Repeat the records below exactly, leaving out every picture.
Top of RECORD SET
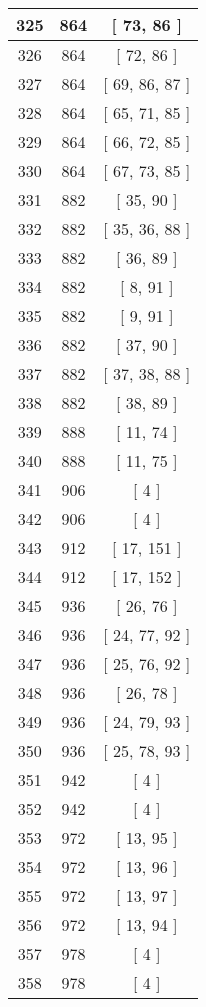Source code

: \begin{center}
\begin{longtable}[H]{|| c c c ||}
\hline
325 & 864 & [ 73, 86 ] \\ 
\hline
326 & 864 & [ 72, 86 ] \\ 
\hline
327 & 864 & [ 69, 86, 87 ] \\ 
\hline
328 & 864 & [ 65, 71, 85 ] \\ 
\hline
329 & 864 & [ 66, 72, 85 ] \\ 
\hline
330 & 864 & [ 67, 73, 85 ] \\ 
\hline
331 & 882 & [ 35, 90 ] \\ 
\hline
332 & 882 & [ 35, 36, 88 ] \\ 
\hline
333 & 882 & [ 36, 89 ] \\ 
\hline
334 & 882 & [ 8, 91 ] \\ 
\hline
335 & 882 & [ 9, 91 ] \\ 
\hline
336 & 882 & [ 37, 90 ] \\ 
\hline
337 & 882 & [ 37, 38, 88 ] \\ 
\hline
338 & 882 & [ 38, 89 ] \\ 
\hline
339 & 888 & [ 11, 74 ] \\ 
\hline
340 & 888 & [ 11, 75 ] \\ 
\hline
341 & 906 & [ 4 ] \\ 
\hline
342 & 906 & [ 4 ] \\ 
\hline
343 & 912 & [ 17, 151 ] \\ 
\hline
344 & 912 & [ 17, 152 ] \\ 
\hline
345 & 936 & [ 26, 76 ] \\ 
\hline
346 & 936 & [ 24, 77, 92 ] \\ 
\hline
347 & 936 & [ 25, 76, 92 ] \\ 
\hline
348 & 936 & [ 26, 78 ] \\ 
\hline
349 & 936 & [ 24, 79, 93 ] \\ 
\hline
350 & 936 & [ 25, 78, 93 ] \\ 
\hline
351 & 942 & [ 4 ] \\ 
\hline
352 & 942 & [ 4 ] \\ 
\hline
353 & 972 & [ 13, 95 ] \\ 
\hline
354 & 972 & [ 13, 96 ] \\ 
\hline
355 & 972 & [ 13, 97 ] \\ 
\hline
356 & 972 & [ 13, 94 ] \\ 
\hline
357 & 978 & [ 4 ] \\ 
\hline
358 & 978 & [ 4 ] \\ 
\hline
\end{longtable}
\end{center}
Bottom of RECORD SET
_SOLUTION_:
Source code

: \begin{center}
\begin{longtable}[H]{|| c c c ||}
\hline
325 & 864 & [ 73, 86 ] \\ 
\hline
326 & 864 & [ 72, 86 ] \\ 
\hline
327 & 864 & [ 69, 86, 87 ] \\ 
\hline
328 & 864 & [ 65, 71, 85 ] \\ 
\hline
329 & 864 & [ 66, 72, 85 ] \\ 
\hline
330 & 864 & [ 67, 73, 85 ] \\ 
\hline
331 & 882 & [ 35, 90 ] \\ 
\hline
332 & 882 & [ 35, 36, 88 ] \\ 
\hline
333 & 882 & [ 36, 89 ] \\ 
\hline
334 & 882 & [ 8, 91 ] \\ 
\hline
335 & 882 & [ 9, 91 ] \\ 
\hline
336 & 882 & [ 37, 90 ] \\ 
\hline
337 & 882 & [ 37, 38, 88 ] \\ 
\hline
338 & 882 & [ 38, 89 ] \\ 
\hline
339 & 888 & [ 11, 74 ] \\ 
\hline
340 & 888 & [ 11, 75 ] \\ 
\hline
341 & 906 & [ 4 ] \\ 
\hline
342 & 906 & [ 4 ] \\ 
\hline
343 & 912 & [ 17, 151 ] \\ 
\hline
344 & 912 & [ 17, 152 ] \\ 
\hline
345 & 936 & [ 26, 76 ] \\ 
\hline
346 & 936 & [ 24, 77, 92 ] \\ 
\hline
347 & 936 & [ 25, 76, 92 ] \\ 
\hline
348 & 936 & [ 26, 78 ] \\ 
\hline
349 & 936 & [ 24, 79, 93 ] \\ 
\hline
350 & 936 & [ 25, 78, 93 ] \\ 
\hline
351 & 942 & [ 4 ] \\ 
\hline
352 & 942 & [ 4 ] \\ 
\hline
353 & 972 & [ 13, 95 ] \\ 
\hline
354 & 972 & [ 13, 96 ] \\ 
\hline
355 & 972 & [ 13, 97 ] \\ 
\hline
356 & 972 & [ 13, 94 ] \\ 
\hline
357 & 978 & [ 4 ] \\ 
\hline
358 & 978 & [ 4 ] \\ 
\hline
\end{longtable}
\end{center}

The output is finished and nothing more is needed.